(Task goal): Write out the full listing exactly as it appears below.

(Material to process):
-----

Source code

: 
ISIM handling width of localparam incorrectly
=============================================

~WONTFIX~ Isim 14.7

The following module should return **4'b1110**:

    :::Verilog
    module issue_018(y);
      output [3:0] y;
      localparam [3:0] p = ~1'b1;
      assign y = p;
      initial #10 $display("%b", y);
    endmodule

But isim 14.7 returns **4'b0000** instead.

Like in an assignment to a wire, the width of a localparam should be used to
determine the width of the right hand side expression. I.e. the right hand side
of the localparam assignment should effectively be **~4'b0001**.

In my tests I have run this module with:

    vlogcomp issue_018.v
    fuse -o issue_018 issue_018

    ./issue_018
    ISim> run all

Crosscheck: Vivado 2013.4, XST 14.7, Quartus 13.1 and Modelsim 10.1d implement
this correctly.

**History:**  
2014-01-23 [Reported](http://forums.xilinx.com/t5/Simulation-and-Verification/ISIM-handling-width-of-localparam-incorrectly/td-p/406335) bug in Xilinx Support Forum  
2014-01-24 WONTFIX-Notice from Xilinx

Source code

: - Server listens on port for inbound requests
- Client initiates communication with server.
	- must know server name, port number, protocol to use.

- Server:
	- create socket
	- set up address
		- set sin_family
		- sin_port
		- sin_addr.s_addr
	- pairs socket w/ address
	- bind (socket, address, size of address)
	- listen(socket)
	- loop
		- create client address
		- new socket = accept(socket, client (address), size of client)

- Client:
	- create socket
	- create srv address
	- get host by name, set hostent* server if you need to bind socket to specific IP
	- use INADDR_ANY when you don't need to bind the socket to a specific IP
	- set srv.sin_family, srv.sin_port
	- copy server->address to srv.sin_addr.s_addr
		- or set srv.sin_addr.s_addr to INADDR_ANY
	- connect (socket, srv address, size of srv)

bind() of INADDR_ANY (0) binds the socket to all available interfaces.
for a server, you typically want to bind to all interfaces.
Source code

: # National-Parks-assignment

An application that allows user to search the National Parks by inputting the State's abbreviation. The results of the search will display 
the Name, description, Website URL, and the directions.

-----

(Answer to this exercise):
Source code

: 
ISIM handling width of localparam incorrectly
=============================================

~WONTFIX~ Isim 14.7

The following module should return **4'b1110**:

    :::Verilog
    module issue_018(y);
      output [3:0] y;
      localparam [3:0] p = ~1'b1;
      assign y = p;
      initial #10 $display("%b", y);
    endmodule

But isim 14.7 returns **4'b0000** instead.

Like in an assignment to a wire, the width of a localparam should be used to
determine the width of the right hand side expression. I.e. the right hand side
of the localparam assignment should effectively be **~4'b0001**.

In my tests I have run this module with:

    vlogcomp issue_018.v
    fuse -o issue_018 issue_018

    ./issue_018
    ISim> run all

Crosscheck: Vivado 2013.4, XST 14.7, Quartus 13.1 and Modelsim 10.1d implement
this correctly.

**History:**  
2014-01-23 [Reported](http://forums.xilinx.com/t5/Simulation-and-Verification/ISIM-handling-width-of-localparam-incorrectly/td-p/406335) bug in Xilinx Support Forum  
2014-01-24 WONTFIX-Notice from Xilinx

Source code

: - Server listens on port for inbound requests
- Client initiates communication with server.
	- must know server name, port number, protocol to use.

- Server:
	- create socket
	- set up address
		- set sin_family
		- sin_port
		- sin_addr.s_addr
	- pairs socket w/ address
	- bind (socket, address, size of address)
	- listen(socket)
	- loop
		- create client address
		- new socket = accept(socket, client (address), size of client)

- Client:
	- create socket
	- create srv address
	- get host by name, set hostent* server if you need to bind socket to specific IP
	- use INADDR_ANY when you don't need to bind the socket to a specific IP
	- set srv.sin_family, srv.sin_port
	- copy server->address to srv.sin_addr.s_addr
		- or set srv.sin_addr.s_addr to INADDR_ANY
	- connect (socket, srv address, size of srv)

bind() of INADDR_ANY (0) binds the socket to all available interfaces.
for a server, you typically want to bind to all interfaces.
Source code

: # National-Parks-assignment

An application that allows user to search the National Parks by inputting the State's abbreviation. The results of the search will display 
the Name, description, Website URL, and the directions.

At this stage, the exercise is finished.